▸ Task directions
Using only the records, tally the lines with "questions" in them and state that total by itself.

▸ Data excerpts
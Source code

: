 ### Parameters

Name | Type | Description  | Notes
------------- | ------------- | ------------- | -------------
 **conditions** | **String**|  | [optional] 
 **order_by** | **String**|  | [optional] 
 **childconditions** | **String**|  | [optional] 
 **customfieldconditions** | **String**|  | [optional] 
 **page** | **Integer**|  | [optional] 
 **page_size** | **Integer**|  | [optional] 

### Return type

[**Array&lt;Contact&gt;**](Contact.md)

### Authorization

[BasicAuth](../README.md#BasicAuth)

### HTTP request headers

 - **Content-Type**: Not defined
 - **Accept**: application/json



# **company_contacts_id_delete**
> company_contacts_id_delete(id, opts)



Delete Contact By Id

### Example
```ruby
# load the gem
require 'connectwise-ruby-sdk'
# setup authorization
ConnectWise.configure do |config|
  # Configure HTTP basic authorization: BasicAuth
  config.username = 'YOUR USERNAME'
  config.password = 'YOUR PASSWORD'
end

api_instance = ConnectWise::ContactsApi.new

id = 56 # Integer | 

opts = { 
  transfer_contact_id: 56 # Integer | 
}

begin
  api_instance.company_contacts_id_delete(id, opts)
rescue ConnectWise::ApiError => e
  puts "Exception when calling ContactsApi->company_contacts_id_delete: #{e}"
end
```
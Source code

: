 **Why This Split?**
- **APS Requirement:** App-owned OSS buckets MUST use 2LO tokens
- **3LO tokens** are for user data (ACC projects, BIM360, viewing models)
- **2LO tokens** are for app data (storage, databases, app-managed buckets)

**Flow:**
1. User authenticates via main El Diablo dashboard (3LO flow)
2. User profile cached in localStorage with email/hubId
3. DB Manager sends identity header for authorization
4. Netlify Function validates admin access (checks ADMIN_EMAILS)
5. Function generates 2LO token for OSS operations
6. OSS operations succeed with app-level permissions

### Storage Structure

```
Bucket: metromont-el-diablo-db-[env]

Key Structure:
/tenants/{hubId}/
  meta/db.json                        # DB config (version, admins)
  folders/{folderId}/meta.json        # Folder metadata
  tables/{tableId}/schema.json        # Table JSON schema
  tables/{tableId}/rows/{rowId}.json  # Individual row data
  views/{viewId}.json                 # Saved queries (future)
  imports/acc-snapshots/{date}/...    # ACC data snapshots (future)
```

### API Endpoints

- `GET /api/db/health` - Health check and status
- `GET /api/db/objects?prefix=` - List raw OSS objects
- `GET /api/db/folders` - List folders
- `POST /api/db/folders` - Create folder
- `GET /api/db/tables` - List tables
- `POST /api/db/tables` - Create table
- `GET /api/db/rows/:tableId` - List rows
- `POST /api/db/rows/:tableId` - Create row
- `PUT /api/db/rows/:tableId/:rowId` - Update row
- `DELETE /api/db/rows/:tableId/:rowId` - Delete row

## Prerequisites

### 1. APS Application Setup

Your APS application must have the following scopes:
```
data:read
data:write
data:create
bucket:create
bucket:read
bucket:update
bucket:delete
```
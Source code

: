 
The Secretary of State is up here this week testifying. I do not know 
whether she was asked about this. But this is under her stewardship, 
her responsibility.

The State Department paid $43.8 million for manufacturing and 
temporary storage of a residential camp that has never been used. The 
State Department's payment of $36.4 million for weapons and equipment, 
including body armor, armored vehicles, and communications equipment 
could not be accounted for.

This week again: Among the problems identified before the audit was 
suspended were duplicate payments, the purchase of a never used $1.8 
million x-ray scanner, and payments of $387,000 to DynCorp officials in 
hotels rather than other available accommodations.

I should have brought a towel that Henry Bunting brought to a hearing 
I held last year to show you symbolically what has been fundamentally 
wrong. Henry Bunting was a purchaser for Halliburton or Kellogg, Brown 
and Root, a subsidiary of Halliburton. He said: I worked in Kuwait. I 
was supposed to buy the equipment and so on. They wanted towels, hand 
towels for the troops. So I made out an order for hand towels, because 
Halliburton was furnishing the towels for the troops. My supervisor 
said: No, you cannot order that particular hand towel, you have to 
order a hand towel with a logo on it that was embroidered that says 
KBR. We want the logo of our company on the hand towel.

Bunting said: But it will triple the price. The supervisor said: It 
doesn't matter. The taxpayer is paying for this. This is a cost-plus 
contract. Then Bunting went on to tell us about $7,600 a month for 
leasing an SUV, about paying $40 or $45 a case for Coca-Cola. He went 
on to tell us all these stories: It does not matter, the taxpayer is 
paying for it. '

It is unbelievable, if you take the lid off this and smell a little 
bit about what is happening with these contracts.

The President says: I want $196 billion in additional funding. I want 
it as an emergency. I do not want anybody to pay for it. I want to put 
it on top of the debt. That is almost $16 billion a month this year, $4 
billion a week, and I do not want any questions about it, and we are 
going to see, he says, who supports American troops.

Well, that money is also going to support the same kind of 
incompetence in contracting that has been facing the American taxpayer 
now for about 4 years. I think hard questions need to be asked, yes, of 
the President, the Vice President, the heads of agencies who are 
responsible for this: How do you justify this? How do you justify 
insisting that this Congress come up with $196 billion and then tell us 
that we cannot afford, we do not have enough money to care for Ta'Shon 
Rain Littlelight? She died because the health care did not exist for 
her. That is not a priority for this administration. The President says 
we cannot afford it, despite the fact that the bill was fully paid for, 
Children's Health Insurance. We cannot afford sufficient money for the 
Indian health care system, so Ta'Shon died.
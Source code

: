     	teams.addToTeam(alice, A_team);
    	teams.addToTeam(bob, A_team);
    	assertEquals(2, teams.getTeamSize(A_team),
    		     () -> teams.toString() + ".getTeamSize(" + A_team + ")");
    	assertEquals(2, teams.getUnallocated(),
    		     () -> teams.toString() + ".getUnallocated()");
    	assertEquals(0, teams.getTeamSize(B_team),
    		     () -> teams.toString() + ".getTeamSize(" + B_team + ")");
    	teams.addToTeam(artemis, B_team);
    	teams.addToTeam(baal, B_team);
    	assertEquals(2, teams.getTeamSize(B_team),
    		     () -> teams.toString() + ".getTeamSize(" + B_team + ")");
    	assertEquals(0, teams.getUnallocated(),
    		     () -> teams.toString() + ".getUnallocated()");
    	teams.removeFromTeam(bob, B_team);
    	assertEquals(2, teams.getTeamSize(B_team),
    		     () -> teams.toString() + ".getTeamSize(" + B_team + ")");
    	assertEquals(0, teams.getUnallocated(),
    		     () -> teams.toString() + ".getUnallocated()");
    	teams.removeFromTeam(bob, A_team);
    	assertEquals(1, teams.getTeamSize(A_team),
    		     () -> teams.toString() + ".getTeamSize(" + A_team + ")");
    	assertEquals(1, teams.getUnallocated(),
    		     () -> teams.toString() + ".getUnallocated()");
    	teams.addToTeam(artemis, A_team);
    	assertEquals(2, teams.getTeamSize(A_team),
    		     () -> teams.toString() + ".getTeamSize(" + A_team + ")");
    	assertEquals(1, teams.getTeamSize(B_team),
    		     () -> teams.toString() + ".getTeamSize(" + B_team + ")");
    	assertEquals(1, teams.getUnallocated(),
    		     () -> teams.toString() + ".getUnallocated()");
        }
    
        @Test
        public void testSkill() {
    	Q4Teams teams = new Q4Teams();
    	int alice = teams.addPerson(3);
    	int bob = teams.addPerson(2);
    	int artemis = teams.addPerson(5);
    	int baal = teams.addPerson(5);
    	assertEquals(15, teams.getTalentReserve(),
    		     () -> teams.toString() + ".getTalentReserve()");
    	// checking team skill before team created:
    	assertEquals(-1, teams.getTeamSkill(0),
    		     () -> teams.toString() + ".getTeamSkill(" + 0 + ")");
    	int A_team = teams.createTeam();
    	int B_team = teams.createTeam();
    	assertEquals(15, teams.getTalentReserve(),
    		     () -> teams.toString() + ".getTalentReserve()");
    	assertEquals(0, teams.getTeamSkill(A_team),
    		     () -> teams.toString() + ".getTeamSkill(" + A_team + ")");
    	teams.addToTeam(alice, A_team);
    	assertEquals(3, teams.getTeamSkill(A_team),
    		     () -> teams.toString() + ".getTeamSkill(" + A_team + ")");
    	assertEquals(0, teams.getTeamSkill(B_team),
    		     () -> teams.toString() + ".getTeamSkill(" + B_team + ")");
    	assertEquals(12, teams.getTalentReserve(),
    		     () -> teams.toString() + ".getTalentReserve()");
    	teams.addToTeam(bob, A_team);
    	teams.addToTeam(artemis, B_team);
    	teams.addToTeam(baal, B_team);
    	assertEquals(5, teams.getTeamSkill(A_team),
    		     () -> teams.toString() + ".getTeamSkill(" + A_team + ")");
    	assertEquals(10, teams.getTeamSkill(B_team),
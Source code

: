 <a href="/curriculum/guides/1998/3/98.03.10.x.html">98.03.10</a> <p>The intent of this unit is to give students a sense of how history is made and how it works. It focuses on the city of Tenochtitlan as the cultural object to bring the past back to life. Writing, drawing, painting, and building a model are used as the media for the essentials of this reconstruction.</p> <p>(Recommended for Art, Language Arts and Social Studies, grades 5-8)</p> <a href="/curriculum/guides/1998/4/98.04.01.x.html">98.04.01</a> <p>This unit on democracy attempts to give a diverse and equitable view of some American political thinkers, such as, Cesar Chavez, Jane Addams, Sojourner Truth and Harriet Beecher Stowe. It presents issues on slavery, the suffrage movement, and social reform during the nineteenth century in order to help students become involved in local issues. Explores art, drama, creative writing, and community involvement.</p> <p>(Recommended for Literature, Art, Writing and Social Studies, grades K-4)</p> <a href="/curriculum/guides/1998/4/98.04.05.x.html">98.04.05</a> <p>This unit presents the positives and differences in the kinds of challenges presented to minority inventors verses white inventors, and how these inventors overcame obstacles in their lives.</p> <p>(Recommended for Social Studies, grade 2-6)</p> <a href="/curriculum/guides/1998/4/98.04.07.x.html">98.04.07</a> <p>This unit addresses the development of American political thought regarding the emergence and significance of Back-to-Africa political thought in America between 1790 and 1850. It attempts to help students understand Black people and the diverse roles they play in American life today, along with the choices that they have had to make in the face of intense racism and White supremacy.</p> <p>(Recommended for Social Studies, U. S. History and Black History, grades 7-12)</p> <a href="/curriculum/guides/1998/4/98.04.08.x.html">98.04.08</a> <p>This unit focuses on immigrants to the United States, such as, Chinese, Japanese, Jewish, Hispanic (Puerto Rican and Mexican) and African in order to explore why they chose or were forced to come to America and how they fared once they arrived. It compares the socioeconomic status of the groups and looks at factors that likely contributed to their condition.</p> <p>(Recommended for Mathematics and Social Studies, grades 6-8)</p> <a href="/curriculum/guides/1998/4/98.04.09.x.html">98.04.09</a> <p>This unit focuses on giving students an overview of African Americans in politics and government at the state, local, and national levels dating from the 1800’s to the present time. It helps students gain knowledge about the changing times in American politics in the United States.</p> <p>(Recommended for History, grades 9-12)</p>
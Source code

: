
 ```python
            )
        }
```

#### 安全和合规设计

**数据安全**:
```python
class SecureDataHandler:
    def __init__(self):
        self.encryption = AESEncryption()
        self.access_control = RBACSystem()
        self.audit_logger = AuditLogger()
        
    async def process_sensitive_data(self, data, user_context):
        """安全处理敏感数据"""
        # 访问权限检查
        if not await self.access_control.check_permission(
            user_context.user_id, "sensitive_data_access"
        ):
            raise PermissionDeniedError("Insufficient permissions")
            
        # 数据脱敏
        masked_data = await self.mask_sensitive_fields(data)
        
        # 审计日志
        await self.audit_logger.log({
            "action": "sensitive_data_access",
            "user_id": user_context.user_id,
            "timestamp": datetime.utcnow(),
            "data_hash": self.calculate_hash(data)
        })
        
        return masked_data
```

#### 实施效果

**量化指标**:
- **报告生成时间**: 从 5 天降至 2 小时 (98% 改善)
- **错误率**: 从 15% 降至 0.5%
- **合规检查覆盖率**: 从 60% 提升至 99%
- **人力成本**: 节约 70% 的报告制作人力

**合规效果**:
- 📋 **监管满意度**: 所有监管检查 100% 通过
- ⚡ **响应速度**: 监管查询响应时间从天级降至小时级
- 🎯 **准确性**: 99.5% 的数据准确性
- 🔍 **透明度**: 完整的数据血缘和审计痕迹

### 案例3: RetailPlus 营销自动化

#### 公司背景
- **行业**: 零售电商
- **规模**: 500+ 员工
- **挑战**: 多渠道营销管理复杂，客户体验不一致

▸ Task result
2